Exercise goal: From the line containing "独享 Premium 高级会员账号（完整质保30天售后）](https://bit.ly/TradingView-Pro)" to the last line of the records below, repeat every line exactly and add nothing else.

=== Section Start ===

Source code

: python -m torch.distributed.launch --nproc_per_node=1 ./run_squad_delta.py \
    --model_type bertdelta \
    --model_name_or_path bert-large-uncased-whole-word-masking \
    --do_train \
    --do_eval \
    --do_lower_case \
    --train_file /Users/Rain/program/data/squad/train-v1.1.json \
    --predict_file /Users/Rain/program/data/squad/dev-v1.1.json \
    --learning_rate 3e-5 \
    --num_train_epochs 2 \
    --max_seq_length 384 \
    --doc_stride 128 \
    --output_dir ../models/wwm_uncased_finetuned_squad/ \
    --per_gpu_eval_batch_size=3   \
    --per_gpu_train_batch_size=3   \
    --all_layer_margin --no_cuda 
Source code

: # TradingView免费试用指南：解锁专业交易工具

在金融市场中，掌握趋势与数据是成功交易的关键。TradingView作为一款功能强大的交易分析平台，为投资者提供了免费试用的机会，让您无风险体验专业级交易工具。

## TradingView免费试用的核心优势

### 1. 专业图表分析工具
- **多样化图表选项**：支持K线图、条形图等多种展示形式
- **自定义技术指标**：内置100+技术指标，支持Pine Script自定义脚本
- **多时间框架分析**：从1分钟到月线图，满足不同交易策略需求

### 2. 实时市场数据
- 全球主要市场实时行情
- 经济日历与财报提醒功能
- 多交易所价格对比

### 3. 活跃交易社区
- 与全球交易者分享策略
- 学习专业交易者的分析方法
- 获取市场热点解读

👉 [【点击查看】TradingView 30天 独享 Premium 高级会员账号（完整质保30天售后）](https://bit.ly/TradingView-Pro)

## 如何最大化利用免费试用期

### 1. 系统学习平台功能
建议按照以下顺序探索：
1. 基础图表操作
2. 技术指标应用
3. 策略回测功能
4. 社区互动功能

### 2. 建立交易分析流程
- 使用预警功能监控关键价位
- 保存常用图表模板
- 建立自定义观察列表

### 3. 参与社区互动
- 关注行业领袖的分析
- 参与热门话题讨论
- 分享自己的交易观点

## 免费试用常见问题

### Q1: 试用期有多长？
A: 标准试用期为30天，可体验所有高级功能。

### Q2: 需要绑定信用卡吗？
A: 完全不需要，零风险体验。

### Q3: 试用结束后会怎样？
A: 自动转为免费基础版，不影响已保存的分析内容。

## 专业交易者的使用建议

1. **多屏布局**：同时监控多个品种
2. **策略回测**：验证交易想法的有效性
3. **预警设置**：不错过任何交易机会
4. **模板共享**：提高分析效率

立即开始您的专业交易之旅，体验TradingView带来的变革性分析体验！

=== Section End ===

Output for this exercise:
👉 [【点击查看】TradingView 30天 独享 Premium 高级会员账号（完整质保30天售后）](https://bit.ly/TradingView-Pro)

## 如何最大化利用免费试用期

### 1. 系统学习平台功能
建议按照以下顺序探索：
1. 基础图表操作
2. 技术指标应用
3. 策略回测功能
4. 社区互动功能

### 2. 建立交易分析流程
- 使用预警功能监控关键价位
- 保存常用图表模板
- 建立自定义观察列表

### 3. 参与社区互动
- 关注行业领袖的分析
- 参与热门话题讨论
- 分享自己的交易观点

## 免费试用常见问题

### Q1: 试用期有多长？
A: 标准试用期为30天，可体验所有高级功能。

### Q2: 需要绑定信用卡吗？
A: 完全不需要，零风险体验。

### Q3: 试用结束后会怎样？
A: 自动转为免费基础版，不影响已保存的分析内容。

## 专业交易者的使用建议

1. **多屏布局**：同时监控多个品种
2. **策略回测**：验证交易想法的有效性
3. **预警设置**：不错过任何交易机会
4. **模板共享**：提高分析效率

立即开始您的专业交易之旅，体验TradingView带来的变革性分析体验！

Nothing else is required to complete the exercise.